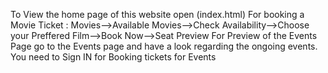 To View the home page of this website open (index.html)
For booking a Movie Ticket :
Movies-->Available Movies-->Check Availability-->Choose your Preffered Film-->Book Now-->Seat Preview
For Preview of the Events Page go to the Events page and have a look regarding the ongoing events.
You need to Sign IN for Booking tickets for Events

_ _ _

## Work to complete
In the entries above, find each line with the word "Events" and return it.

## Solution to the exercise
For Preview of the Events Page go to the Events page and have a look regarding the ongoing events.
You need to Sign IN for Booking tickets for Events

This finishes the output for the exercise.